The pursuit of truth is a theme that runs through many of the selections this month. In much of the world, people are dissatisfied with the status quo and eager to see changes for the better. 

1. Moth by Melody Razak

This month marks 75 years since Partition – the creation of Pakistan from northern India. The novel “Moth” portrays one girl’s harrowing experience in the months leading up to that event. Alma, who is 14 and engaged to be married, lives with her Brahmin family in bustling, diverse Delhi. As independence from Britain dawns, religious tensions explode. Vivid and unflinching, the novel exposes the fissures created by rigid gender, religious, and caste-bound codes.

Why We Wrote This

Our 10 picks for this month include books that deal honestly with the human condition, from the toll of war to the as-yet unfulfilled hopes for racial equity in South Africa. The protagonists offer powerful examples of people seeking truth, pursuing justice, and insisting on the dignity of each individual.

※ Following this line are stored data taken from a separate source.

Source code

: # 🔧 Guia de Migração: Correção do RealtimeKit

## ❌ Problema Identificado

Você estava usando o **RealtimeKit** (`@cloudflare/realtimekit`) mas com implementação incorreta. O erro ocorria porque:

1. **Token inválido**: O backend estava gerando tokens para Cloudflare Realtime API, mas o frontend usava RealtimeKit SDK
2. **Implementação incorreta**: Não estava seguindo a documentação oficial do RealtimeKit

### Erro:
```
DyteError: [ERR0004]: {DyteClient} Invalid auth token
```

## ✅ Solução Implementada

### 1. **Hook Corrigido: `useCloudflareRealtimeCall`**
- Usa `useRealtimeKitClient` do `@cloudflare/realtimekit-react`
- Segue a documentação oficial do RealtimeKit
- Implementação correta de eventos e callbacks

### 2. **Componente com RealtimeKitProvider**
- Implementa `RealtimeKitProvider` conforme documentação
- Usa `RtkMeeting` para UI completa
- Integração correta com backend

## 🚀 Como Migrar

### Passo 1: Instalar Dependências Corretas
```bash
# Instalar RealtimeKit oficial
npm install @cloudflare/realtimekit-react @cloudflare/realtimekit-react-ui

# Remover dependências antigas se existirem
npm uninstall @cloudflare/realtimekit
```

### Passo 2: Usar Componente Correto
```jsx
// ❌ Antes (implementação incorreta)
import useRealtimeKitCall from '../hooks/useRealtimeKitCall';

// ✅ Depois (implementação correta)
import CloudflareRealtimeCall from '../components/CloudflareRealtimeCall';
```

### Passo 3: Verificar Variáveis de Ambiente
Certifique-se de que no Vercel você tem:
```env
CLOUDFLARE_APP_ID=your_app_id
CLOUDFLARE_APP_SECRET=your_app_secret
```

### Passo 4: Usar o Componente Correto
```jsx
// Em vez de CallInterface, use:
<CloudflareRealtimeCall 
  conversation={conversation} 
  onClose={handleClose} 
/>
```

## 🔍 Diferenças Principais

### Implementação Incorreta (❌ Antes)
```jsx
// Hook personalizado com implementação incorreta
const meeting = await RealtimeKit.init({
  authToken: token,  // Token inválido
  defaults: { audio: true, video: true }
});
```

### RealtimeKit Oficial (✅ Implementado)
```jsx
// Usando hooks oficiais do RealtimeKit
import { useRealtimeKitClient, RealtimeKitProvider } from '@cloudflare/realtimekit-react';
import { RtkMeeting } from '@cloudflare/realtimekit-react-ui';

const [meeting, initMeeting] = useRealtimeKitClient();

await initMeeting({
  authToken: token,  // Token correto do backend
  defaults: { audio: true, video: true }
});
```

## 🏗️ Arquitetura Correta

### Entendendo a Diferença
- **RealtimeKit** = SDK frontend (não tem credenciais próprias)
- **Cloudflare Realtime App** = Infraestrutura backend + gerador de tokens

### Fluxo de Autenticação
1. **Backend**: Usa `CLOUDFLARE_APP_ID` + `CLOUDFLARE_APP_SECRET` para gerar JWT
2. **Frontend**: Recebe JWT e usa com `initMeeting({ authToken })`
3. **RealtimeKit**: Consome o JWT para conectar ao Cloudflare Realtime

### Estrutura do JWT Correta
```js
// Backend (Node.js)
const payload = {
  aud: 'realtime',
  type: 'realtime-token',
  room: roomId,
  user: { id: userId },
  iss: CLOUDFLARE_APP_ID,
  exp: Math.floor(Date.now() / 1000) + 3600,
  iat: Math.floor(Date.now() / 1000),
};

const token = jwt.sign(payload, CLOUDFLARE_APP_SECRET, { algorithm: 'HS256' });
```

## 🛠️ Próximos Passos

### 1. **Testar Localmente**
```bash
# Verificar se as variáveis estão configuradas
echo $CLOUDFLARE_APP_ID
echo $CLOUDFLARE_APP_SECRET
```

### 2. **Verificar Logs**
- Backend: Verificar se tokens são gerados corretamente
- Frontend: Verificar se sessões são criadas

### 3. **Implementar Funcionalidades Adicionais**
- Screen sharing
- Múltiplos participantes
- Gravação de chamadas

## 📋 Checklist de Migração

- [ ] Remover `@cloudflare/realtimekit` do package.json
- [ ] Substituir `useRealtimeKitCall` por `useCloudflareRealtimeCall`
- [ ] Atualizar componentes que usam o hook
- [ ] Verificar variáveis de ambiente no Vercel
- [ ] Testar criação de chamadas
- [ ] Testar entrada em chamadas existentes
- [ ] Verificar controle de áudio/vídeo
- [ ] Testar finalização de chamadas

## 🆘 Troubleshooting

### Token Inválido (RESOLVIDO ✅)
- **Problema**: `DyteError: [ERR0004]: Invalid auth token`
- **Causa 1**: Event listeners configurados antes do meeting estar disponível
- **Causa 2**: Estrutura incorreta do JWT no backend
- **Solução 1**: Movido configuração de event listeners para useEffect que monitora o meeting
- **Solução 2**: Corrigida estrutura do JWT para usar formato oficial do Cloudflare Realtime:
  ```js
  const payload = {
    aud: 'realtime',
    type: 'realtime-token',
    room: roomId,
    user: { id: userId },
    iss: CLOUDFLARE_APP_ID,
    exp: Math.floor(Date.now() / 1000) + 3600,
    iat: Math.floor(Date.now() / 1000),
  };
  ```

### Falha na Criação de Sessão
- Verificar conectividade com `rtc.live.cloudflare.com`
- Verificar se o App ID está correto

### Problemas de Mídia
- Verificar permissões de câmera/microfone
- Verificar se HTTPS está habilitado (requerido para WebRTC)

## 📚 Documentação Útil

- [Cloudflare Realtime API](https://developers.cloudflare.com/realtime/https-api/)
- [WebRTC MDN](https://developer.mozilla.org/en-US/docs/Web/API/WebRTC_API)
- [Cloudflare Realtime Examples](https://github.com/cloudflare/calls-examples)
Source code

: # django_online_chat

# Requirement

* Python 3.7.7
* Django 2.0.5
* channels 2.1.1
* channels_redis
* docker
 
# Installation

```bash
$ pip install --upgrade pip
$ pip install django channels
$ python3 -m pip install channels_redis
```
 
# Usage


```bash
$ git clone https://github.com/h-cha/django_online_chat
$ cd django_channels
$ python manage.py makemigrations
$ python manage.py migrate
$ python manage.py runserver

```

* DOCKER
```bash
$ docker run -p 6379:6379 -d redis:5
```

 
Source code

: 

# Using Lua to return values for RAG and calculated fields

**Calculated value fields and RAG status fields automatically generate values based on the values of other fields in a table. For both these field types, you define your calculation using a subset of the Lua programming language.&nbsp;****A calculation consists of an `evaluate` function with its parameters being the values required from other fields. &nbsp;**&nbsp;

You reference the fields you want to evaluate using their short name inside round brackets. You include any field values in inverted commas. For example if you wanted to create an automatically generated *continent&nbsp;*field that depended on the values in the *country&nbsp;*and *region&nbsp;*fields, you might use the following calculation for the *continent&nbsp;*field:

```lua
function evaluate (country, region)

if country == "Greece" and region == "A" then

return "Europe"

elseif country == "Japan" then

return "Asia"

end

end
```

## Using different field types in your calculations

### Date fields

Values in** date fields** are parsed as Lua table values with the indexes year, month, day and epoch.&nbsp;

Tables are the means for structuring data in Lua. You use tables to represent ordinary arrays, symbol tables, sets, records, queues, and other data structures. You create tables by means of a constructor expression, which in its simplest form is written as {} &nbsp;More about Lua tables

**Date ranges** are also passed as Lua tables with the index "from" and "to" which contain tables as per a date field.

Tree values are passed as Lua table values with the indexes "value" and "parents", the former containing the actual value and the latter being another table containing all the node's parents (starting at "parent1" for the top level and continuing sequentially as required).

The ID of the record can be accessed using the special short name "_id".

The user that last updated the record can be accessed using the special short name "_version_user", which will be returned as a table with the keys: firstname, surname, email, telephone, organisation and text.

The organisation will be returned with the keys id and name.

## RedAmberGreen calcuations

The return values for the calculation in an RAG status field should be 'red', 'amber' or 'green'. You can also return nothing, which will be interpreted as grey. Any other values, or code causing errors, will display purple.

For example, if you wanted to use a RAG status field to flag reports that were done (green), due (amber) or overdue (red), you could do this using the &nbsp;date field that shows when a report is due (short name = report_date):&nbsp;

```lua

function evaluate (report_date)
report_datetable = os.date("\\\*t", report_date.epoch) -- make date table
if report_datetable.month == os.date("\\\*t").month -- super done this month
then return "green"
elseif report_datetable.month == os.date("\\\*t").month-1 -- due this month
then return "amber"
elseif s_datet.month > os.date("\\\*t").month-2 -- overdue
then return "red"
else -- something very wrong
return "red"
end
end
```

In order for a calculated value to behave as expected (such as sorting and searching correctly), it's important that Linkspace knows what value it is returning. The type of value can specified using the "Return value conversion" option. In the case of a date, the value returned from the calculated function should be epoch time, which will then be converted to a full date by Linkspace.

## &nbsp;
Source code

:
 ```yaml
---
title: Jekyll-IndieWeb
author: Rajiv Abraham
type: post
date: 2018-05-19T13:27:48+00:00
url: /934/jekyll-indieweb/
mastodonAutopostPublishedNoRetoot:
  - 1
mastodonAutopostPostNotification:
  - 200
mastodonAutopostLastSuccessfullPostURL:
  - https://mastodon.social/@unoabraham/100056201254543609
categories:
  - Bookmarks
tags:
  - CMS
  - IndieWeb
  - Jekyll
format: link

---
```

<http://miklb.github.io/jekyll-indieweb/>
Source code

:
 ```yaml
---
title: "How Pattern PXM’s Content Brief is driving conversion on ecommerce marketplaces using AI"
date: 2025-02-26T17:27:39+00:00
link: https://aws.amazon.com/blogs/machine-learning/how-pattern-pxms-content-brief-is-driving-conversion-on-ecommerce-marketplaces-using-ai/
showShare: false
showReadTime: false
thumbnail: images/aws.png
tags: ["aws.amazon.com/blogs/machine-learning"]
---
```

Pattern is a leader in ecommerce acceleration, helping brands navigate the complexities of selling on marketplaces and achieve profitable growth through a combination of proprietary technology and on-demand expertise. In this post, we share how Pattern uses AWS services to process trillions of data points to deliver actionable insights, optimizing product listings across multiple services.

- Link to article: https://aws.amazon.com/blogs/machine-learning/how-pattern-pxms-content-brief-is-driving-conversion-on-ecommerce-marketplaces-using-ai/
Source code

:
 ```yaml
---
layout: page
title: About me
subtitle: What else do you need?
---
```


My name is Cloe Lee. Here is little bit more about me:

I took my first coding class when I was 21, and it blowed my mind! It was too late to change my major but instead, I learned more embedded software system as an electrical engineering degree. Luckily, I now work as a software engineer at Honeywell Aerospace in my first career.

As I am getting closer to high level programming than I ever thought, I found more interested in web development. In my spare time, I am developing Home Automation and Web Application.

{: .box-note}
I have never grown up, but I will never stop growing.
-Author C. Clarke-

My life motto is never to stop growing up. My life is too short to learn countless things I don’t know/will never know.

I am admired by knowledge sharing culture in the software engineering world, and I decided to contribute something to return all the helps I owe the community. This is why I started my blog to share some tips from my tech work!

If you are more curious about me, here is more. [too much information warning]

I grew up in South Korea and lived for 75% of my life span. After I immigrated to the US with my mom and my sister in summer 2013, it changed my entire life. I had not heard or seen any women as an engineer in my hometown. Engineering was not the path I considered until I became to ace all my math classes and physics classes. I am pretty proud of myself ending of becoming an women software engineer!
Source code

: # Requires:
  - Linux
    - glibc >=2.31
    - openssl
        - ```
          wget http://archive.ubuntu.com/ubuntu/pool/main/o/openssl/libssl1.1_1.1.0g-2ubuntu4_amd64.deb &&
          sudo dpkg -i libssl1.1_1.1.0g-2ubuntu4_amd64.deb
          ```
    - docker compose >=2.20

2. Madwoman by Louisa Treger

At a time when public trust in the media is at an all-time low, Louisa Treger’s “Madwoman” is a reminder of how journalism can drive positive change. This work of historical fiction tells the story of Nellie Bly, the first female investigative reporter, who not only demanded justice from powerful institutions, but also insisted on dignity and compassion for the most vulnerable citizens.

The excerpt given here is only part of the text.